Accountants are becoming increasingly concerned about ‘spreadsheet risk’ and fear over-reliance on the data produced could result in damaging errors going unchecked, according to research by London-based technology firm ClusterSeven
Its survey of 100 accountants found that two thirds (68%) think it is likely that over the next two years a large company in the UK will suffer financial and/or reputational losses due to a spreadsheet-based data failure.
More than half (58%) of those polled said the frequency of errors found on spreadsheets was either ‘very high’ or ‘fairly high’. The majority of respondents (90%) believed that over the next two years, regulators and other key stakeholders such as auditors will take an increasing interest in the use of spreadsheets and corporate data management.

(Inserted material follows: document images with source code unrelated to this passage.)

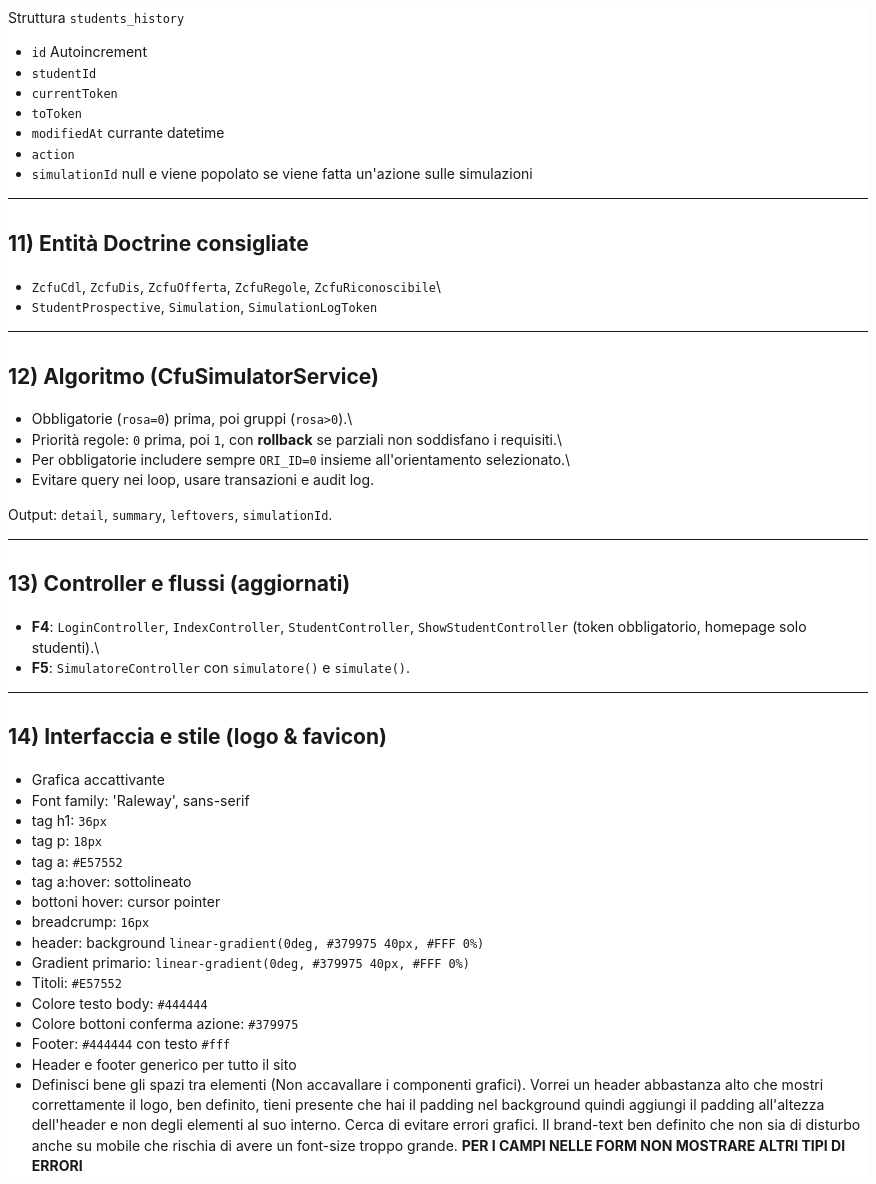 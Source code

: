 Struttura `students_history`
-   `id` Autoincrement
-   `studentId`
-   `currentToken`
-   `toToken`
-   `modifiedAt` currante datetime
-   `action`
-   `simulationId` null e viene popolato se viene fatta un'azione sulle simulazioni

------------------------------------------------------------------------

## 11) Entità Doctrine consigliate

-   `ZcfuCdl`, `ZcfuDis`, `ZcfuOfferta`, `ZcfuRegole`,
    `ZcfuRiconoscibile`\
-   `StudentProspective`, `Simulation`, `SimulationLogToken`

------------------------------------------------------------------------

## 12) Algoritmo (CfuSimulatorService)

-   Obbligatorie (`rosa=0`) prima, poi gruppi (`rosa>0`).\
-   Priorità regole: `0` prima, poi `1`, con **rollback** se parziali
    non soddisfano i requisiti.\
-   Per obbligatorie includere sempre `ORI_ID=0` insieme
    all'orientamento selezionato.\
-   Evitare query nei loop, usare transazioni e audit log.

Output: `detail`, `summary`, `leftovers`, `simulationId`.

------------------------------------------------------------------------

## 13) Controller e flussi (aggiornati)

-   **F4**: `LoginController`, `IndexController`, `StudentController`,
    `ShowStudentController` (token obbligatorio, homepage solo
    studenti).\
-   **F5**: `SimulatoreController` con `simulatore()` e `simulate()`.

------------------------------------------------------------------------

## 14) Interfaccia e stile (logo & favicon)

- Grafica accattivante
- Font family: 'Raleway', sans-serif
- tag h1: `36px`
- tag p: `18px`
- tag a: `#E57552`
- tag a:hover: sottolineato
- bottoni hover: cursor pointer
- breadcrump: `16px`
- header: background `linear-gradient(0deg, #379975 40px, #FFF 0%)`
- Gradient primario: `linear-gradient(0deg, #379975 40px, #FFF 0%)`  
- Titoli: `#E57552`  
- Colore testo body: `#444444` 
- Colore bottoni conferma azione: `#379975`  
- Footer: `#444444` con testo `#fff`  
- Header e footer generico per tutto il sito
- Definisci bene gli spazi tra elementi (Non accavallare i componenti grafici). Vorrei un header abbastanza alto che mostri correttamente il logo, ben definito, tieni presente che hai il padding nel background quindi aggiungi il padding all'altezza dell'header e non degli elementi al suo interno.
Cerca di evitare errori grafici. Il brand-text ben definito che non sia di disturbo anche su mobile che rischia di avere un font-size troppo grande.
**PER I CAMPI NELLE FORM NON MOSTRARE ALTRI TIPI DI ERRORI**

The top three reasons cited as to why errors are found on spreadsheets were given as: no system in place for checking/ tracking who has made changes and when (54%); too many people have access to key spreadsheets (42%); and insufficient training/ understanding of how to use spreadsheets (39%). In addition, only half of respondents (50%) said they were able to fully understand the historical changes to formulas, data and macros that have been made during recent usage of spreadsheets.
Richard Anning, head of ICAEW’s IT Faculty, said: ‘We know flawed spreadsheet design and lack of formalised training can lead to significant costs. Errors, however, often remain unspotted which means the damage is difficult to recognise or measure. With nine out of ten respondents agreeing finance professionals will increasingly rely on spreadsheets and data management, this is a major concern for both businesses and UK economy.’
The research found that around one in 10 (9%) reported that more than 30% of their time is spent checking spreadsheets and similar applications for errors. A quarter (26%) said there is no control policy applicable to spreadsheets at their firms; 41% said there is a manual control policy but it is not always applied, while only 5% said there is an automated control policy that allows them to fully understand the changes between different versions of the spreadsheets.
Ralph Baxter, CEO of ClusterSeven, said: “Accountants and financial professionals are exposed to spreadsheets and similar applications more than most people, and the message they are sending is that the propensity for critical errors on spreadsheets is profound – unsurprisingly, almost three quarters (72%) ranked ‘spreadsheet risk’ as a major business risk.
‘The challenge for businesses and financial institutions is that the quality of data held and managed on spreadsheets, and the processes behind validating this data, are increasingly being reviewed by stakeholders such as regulators as the inherent fallibility of spreadsheets becomes ever more apparent.’